**Your instructions**
Print nothing except the lines of the listing below from the line with "be made available." to the line with "a card payment.", each exactly as written, both ends included.

**Provided data**
Content starts
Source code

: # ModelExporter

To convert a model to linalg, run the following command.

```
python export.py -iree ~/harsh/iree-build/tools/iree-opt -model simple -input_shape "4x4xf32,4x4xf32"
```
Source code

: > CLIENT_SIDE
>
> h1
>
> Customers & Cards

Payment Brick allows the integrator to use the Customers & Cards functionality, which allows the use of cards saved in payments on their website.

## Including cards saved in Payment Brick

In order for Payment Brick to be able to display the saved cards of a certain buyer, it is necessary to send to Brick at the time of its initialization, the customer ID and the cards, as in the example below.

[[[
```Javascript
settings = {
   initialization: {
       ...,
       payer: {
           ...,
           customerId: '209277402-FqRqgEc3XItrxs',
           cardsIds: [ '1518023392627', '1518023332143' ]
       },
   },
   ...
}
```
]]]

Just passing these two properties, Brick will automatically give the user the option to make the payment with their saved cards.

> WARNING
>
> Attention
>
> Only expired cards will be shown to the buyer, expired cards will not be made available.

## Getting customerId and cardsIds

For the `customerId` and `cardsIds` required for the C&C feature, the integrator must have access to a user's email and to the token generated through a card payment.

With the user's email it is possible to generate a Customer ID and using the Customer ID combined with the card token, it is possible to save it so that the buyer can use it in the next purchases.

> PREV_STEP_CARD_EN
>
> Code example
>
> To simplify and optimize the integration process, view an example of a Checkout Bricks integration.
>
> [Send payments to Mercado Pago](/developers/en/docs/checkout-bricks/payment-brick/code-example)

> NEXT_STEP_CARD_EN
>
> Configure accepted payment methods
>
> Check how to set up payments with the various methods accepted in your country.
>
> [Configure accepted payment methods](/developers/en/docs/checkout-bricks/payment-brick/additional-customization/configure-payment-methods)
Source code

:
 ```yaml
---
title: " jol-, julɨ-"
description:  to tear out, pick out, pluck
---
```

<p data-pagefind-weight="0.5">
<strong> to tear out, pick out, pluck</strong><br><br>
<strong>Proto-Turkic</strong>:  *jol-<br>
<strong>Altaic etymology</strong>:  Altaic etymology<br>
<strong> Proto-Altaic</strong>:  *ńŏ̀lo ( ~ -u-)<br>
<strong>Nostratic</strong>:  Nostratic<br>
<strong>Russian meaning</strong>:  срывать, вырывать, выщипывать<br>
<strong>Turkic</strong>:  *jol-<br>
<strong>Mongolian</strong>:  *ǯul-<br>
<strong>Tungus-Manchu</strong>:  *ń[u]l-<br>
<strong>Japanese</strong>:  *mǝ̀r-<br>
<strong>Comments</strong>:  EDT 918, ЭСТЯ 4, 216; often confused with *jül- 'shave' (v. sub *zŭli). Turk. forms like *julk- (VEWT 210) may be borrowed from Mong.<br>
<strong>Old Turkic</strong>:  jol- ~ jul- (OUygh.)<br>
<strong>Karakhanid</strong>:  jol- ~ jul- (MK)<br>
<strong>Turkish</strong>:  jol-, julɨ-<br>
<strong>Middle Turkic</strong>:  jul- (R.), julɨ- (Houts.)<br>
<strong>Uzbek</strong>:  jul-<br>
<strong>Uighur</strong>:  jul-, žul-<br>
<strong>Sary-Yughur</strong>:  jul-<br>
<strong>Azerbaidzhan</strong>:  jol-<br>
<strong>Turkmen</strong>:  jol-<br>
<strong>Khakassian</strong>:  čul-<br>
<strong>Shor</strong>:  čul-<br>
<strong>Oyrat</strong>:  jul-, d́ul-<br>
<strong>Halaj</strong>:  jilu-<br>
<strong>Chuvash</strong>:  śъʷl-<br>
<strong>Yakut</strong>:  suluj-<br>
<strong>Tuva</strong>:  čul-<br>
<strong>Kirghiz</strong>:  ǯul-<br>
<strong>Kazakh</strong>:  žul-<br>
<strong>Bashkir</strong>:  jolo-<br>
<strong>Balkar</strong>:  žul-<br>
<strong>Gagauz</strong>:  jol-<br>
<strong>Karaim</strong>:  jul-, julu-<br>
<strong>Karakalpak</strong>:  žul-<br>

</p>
Content ends
**Solution to this problem**
> Only expired cards will be shown to the buyer, expired cards will not be made available.

## Getting customerId and cardsIds

For the `customerId` and `cardsIds` required for the C&C feature, the integrator must have access to a user's email and to the token generated through a card payment.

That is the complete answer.